Start of Records provided

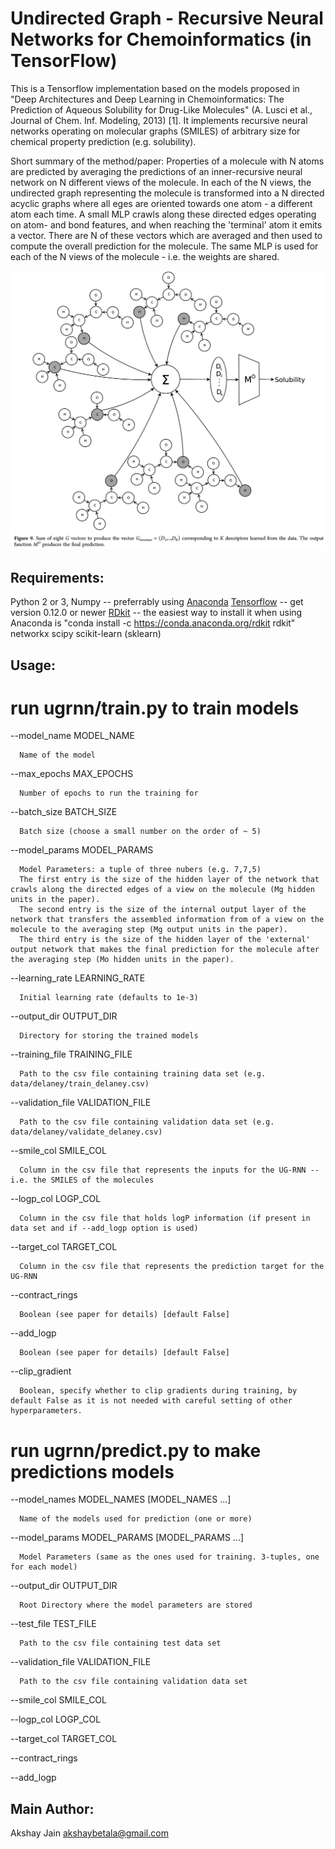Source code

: Undirected Graph - Recursive Neural Networks for Chemoinformatics (in TensorFlow)
=================================================================

This is a Tensorflow implementation based on the models proposed in "Deep Architectures and Deep Learning in Chemoinformatics: The Prediction of Aqueous Solubility for Drug-Like Molecules" (A. Lusci et al., Journal of Chem. Inf. Modeling, 2013) [1]. It implements recursive neural networks operating on molecular graphs (SMILES) of arbitrary size for chemical property prediction (e.g. solubility).

Short summary of the method/paper: 
Properties of a molecule with N atoms are predicted by averaging the predictions of an inner-recursive neural network on N different views of the molecule. In each of the N views, the undirected graph representing the molecule is transformed into a N directed acyclic graphs where all eges are oriented towards one atom - a different atom each time. A small MLP crawls along these directed edges operating on atom- and bond features, and when reaching the 'terminal' atom it emits a vector. There are N of these vectors which are averaged and then used to compute the overall prediction for the molecule. The same MLP is used for each of the N views of the molecule - i.e. the weights are shared.

![Alt text](references/UGRNN.png?raw=true "Excerpt from [1] demonstrating how a UG-RNN operates on a molecule with eigth atoms. ")






## Requirements:


Python 2 or 3, Numpy -- preferrably using [Anaconda](https://www.continuum.io/downloads)
[Tensorflow](https://www.tensorflow.org/get_started/os_setup) -- get version 0.12.0 or newer
[RDkit](http://www.rdkit.org/docs/Install.html) -- the easiest way to install it when using Anaconda is "conda install -c https://conda.anaconda.org/rdkit rdkit"
networkx
scipy
scikit-learn (sklearn)












## Usage:

# run ugrnn/train.py to train models


  --model_name MODEL_NAME
  
      Name of the model
                        
  --max_epochs MAX_EPOCHS
  
      Number of epochs to run the training for
                        
  --batch_size BATCH_SIZE
  
      Batch size (choose a small number on the order of ~ 5)
                        
  --model_params MODEL_PARAMS
  
      Model Parameters: a tuple of three nubers (e.g. 7,7,5)
      The first entry is the size of the hidden layer of the network that crawls along the directed edges of a view on the molecule (Mg hidden units in the paper).
      The second entry is the size of the internal output layer of the network that transfers the assembled information from of a view on the molecule to the averaging step (Mg output units in the paper).
      The third entry is the size of the hidden layer of the 'external' output network that makes the final prediction for the molecule after the averaging step (Mo hidden units in the paper).
  --learning_rate LEARNING_RATE
  
      Initial learning rate (defaults to 1e-3)
  --output_dir OUTPUT_DIR
  
      Directory for storing the trained models
  --training_file TRAINING_FILE
  
      Path to the csv file containing training data set (e.g. data/delaney/train_delaney.csv)
  --validation_file VALIDATION_FILE
  
      Path to the csv file containing validation data set (e.g. data/delaney/validate_delaney.csv)
  --smile_col SMILE_COL
  
      Column in the csv file that represents the inputs for the UG-RNN -- i.e. the SMILES of the molecules
  --logp_col LOGP_COL
  
      Column in the csv file that holds logP information (if present in data set and if --add_logp option is used)
  --target_col TARGET_COL
  
      Column in the csv file that represents the prediction target for the UG-RNN
  --contract_rings
      
      Boolean (see paper for details) [default False]
  --add_logp
  
      Boolean (see paper for details) [default False]
  --clip_gradient
  
      Boolean, specify whether to clip gradients during training, by default False as it is not needed with careful setting of other hyperparameters.




# run ugrnn/predict.py to make predictions models



  --model_names MODEL_NAMES [MODEL_NAMES ...]
  
      Name of the models used for prediction (one or more)
                        
  --model_params MODEL_PARAMS [MODEL_PARAMS ...]
  
      Model Parameters (same as the ones used for training. 3-tuples, one for each model)
  --output_dir OUTPUT_DIR
  
      Root Directory where the model parameters are stored
  --test_file TEST_FILE
  
      Path to the csv file containing test data set
  --validation_file VALIDATION_FILE
  
      Path to the csv file containing validation data set
  --smile_col SMILE_COL
  
  --logp_col LOGP_COL
  
  --target_col TARGET_COL
  
  --contract_rings
  
  --add_logp






## Main Author:

Akshay Jain <akshaybetala@gmail.com>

End of Records provided

Your task - Print exactly the lines from the first line of the records above through the line containing "This is a Tensorflow", leaving out the pictures.

Result -
Source code

: Undirected Graph - Recursive Neural Networks for Chemoinformatics (in TensorFlow)
=================================================================

This is a Tensorflow implementation based on the models proposed in "Deep Architectures and Deep Learning in Chemoinformatics: The Prediction of Aqueous Solubility for Drug-Like Molecules" (A. Lusci et al., Journal of Chem. Inf. Modeling, 2013) [1]. It implements recursive neural networks operating on molecular graphs (SMILES) of arbitrary size for chemical property prediction (e.g. solubility).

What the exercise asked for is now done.